É uma colcha de retalho que tem de ser construída parte a parte, com muito cuidado, porque o conhecimento nesse caso não pode ser superficial. Temos de entender as questões que dão origem às migrações e promover ações de políticas públicas com relação aos imigrantes.

Existe, no Conselho Participativo em São Paulo, um grupo de imigrantes que está acompanhando as políticas públicas para imigrantes na cidade, mas muitas pessoas não têm conhecimento desse tipo de ação. Por isso, temos de dar visibilidade para que elas saibam onde podem encontrar apoio e diálogo e depois discutirem com as prefeituras, subprefeituras e governos.
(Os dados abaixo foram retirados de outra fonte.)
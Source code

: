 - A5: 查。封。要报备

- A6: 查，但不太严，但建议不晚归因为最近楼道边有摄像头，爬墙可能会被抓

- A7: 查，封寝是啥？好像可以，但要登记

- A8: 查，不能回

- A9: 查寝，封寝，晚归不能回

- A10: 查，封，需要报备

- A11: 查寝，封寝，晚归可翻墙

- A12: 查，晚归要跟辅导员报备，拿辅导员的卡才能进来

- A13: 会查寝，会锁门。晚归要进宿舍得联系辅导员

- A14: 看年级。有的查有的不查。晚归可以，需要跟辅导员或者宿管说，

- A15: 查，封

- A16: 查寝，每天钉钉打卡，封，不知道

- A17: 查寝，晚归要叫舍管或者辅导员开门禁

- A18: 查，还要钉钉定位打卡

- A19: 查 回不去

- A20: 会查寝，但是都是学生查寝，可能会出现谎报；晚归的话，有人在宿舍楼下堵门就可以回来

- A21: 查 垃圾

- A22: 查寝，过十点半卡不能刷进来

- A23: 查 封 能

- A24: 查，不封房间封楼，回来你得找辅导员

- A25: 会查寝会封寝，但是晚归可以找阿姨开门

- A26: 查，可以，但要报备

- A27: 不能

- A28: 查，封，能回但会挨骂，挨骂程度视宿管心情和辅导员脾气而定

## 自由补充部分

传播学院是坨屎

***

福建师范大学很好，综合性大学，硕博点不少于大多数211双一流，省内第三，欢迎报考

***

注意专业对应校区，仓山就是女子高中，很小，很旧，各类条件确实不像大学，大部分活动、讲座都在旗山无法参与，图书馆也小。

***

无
IHU On-Line - Deseja acrescentar algo?

Rosana Schwartz – O ponto principal é entender que esse processo de migrações não acontece somente no Brasil; eles estão acontecendo no mundo inteiro. Outro ponto a ser observado é que esse fenômeno não é novo; ele sempre existiu ao longo da história e sempre houve dificuldade de olhar para o outro. Só que o homem foi aprendendo e conquistando direitos e compreendendo o outro como um ser humano e, portanto, o radicalismo que se tinha no passado, não cabe mais nos dias contemporâneos.